The present 3-month mortality rate of 25% was below the average in our general ICU population (30%) . Mortality was also low compared with previously published data [23,24], particularly considering our high fraction of patients who presented with Hunt & Hess grades 4 and 5 (“poor grade”). Mortality in this subgroup is reportedly as high as 75% [13,14]. The observation of a significantly poorer clinical grade in the patient population that underwent PT is expected, because patients with an anticipated long course of disease were more likely to be selected for PT. Aneurysmal SAH is more common in women [25,26]; correspondingly, more women underwent PT. The reason for a higher fraction of women being in a poorer clinical state prior to aneurysm repair is not obvious from the available data, but may be related to age, pre-existing co-morbidity, delays in seeking medical attention, larger hemorrhages, or possibly more problems with acute hydrocephalus.
Limitations of the study
The available observational data cannot answer the question of whether tracheotomy improved outcome or had an effect on the duration of hospitalization in this patient population.

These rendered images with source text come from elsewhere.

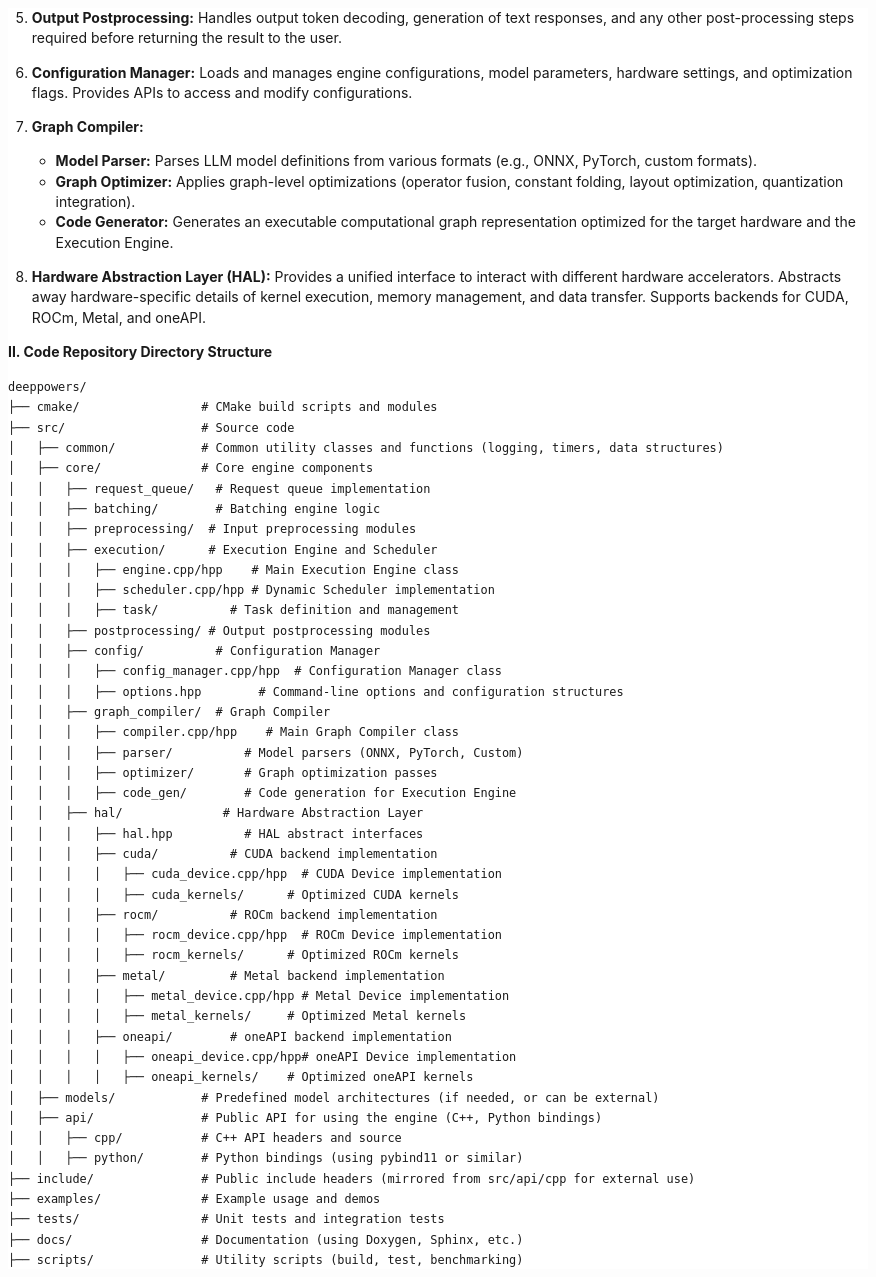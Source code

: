 5.  **Output Postprocessing:**  Handles output token decoding, generation of text responses, and any other post-processing steps required before returning the result to the user.

6.  **Configuration Manager:**  Loads and manages engine configurations, model parameters, hardware settings, and optimization flags.  Provides APIs to access and modify configurations.

7.  **Graph Compiler:**
    *   **Model Parser:**  Parses LLM model definitions from various formats (e.g., ONNX, PyTorch, custom formats).
    *   **Graph Optimizer:**  Applies graph-level optimizations (operator fusion, constant folding, layout optimization, quantization integration).
    *   **Code Generator:**  Generates an executable computational graph representation optimized for the target hardware and the Execution Engine.

8.  **Hardware Abstraction Layer (HAL):**  Provides a unified interface to interact with different hardware accelerators.  Abstracts away hardware-specific details of kernel execution, memory management, and data transfer.  Supports backends for CUDA, ROCm, Metal, and oneAPI.

**II. Code Repository Directory Structure**

```
deeppowers/
├── cmake/                 # CMake build scripts and modules
├── src/                   # Source code
│   ├── common/            # Common utility classes and functions (logging, timers, data structures)
│   ├── core/              # Core engine components
│   │   ├── request_queue/   # Request queue implementation
│   │   ├── batching/        # Batching engine logic
│   │   ├── preprocessing/  # Input preprocessing modules
│   │   ├── execution/      # Execution Engine and Scheduler
│   │   │   ├── engine.cpp/hpp    # Main Execution Engine class
│   │   │   ├── scheduler.cpp/hpp # Dynamic Scheduler implementation
│   │   │   ├── task/          # Task definition and management
│   │   ├── postprocessing/ # Output postprocessing modules
│   │   ├── config/          # Configuration Manager
│   │   │   ├── config_manager.cpp/hpp  # Configuration Manager class
│   │   │   ├── options.hpp        # Command-line options and configuration structures
│   │   ├── graph_compiler/  # Graph Compiler
│   │   │   ├── compiler.cpp/hpp    # Main Graph Compiler class
│   │   │   ├── parser/          # Model parsers (ONNX, PyTorch, Custom)
│   │   │   ├── optimizer/       # Graph optimization passes
│   │   │   ├── code_gen/        # Code generation for Execution Engine
│   │   ├── hal/              # Hardware Abstraction Layer
│   │   │   ├── hal.hpp          # HAL abstract interfaces
│   │   │   ├── cuda/          # CUDA backend implementation
│   │   │   │   ├── cuda_device.cpp/hpp  # CUDA Device implementation
│   │   │   │   ├── cuda_kernels/      # Optimized CUDA kernels
│   │   │   ├── rocm/          # ROCm backend implementation
│   │   │   │   ├── rocm_device.cpp/hpp  # ROCm Device implementation
│   │   │   │   ├── rocm_kernels/      # Optimized ROCm kernels
│   │   │   ├── metal/         # Metal backend implementation
│   │   │   │   ├── metal_device.cpp/hpp # Metal Device implementation
│   │   │   │   ├── metal_kernels/     # Optimized Metal kernels
│   │   │   ├── oneapi/        # oneAPI backend implementation
│   │   │   │   ├── oneapi_device.cpp/hpp# oneAPI Device implementation
│   │   │   │   ├── oneapi_kernels/    # Optimized oneAPI kernels
│   ├── models/            # Predefined model architectures (if needed, or can be external)
│   ├── api/               # Public API for using the engine (C++, Python bindings)
│   │   ├── cpp/           # C++ API headers and source
│   │   ├── python/        # Python bindings (using pybind11 or similar)
├── include/               # Public include headers (mirrored from src/api/cpp for external use)
├── examples/              # Example usage and demos
├── tests/                 # Unit tests and integration tests
├── docs/                  # Documentation (using Doxygen, Sphinx, etc.)
├── scripts/               # Utility scripts (build, test, benchmarking)
```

Although retrospective analyses may document associations and generate hypotheses, they cannot prove causation. A randomized trial with multifactorial analysis is necessary to investigate these aspects of PT.
Regrettably, the ICU did not register sedation and agitation scores for the patients during the entire study period. This limits our ability to interpret our findings regarding drug consumption. Likewise, GCS could not be retrieved for all days before and after PT in all patients.